_BRIEF:_ Every entry must be printed again exactly, with nothing left out.

_Data excerpts:_
________________________

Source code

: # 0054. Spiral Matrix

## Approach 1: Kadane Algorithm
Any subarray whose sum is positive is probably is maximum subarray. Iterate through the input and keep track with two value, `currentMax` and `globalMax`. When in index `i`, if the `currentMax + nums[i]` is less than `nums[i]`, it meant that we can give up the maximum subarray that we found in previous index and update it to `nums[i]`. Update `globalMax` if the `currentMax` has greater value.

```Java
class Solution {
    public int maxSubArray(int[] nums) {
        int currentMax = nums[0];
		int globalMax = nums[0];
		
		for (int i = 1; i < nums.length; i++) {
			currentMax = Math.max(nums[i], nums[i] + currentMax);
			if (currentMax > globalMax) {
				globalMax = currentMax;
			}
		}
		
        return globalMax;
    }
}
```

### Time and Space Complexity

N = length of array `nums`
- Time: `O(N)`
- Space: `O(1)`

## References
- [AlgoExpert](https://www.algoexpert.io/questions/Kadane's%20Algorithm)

________________________

_RESULT FOR THIS TASK:_
Source code

: # 0054. Spiral Matrix

## Approach 1: Kadane Algorithm
Any subarray whose sum is positive is probably is maximum subarray. Iterate through the input and keep track with two value, `currentMax` and `globalMax`. When in index `i`, if the `currentMax + nums[i]` is less than `nums[i]`, it meant that we can give up the maximum subarray that we found in previous index and update it to `nums[i]`. Update `globalMax` if the `currentMax` has greater value.

```Java
class Solution {
    public int maxSubArray(int[] nums) {
        int currentMax = nums[0];
		int globalMax = nums[0];
		
		for (int i = 1; i < nums.length; i++) {
			currentMax = Math.max(nums[i], nums[i] + currentMax);
			if (currentMax > globalMax) {
				globalMax = currentMax;
			}
		}
		
        return globalMax;
    }
}
```

### Time and Space Complexity

N = length of array `nums`
- Time: `O(N)`
- Space: `O(1)`

## References
- [AlgoExpert](https://www.algoexpert.io/questions/Kadane's%20Algorithm)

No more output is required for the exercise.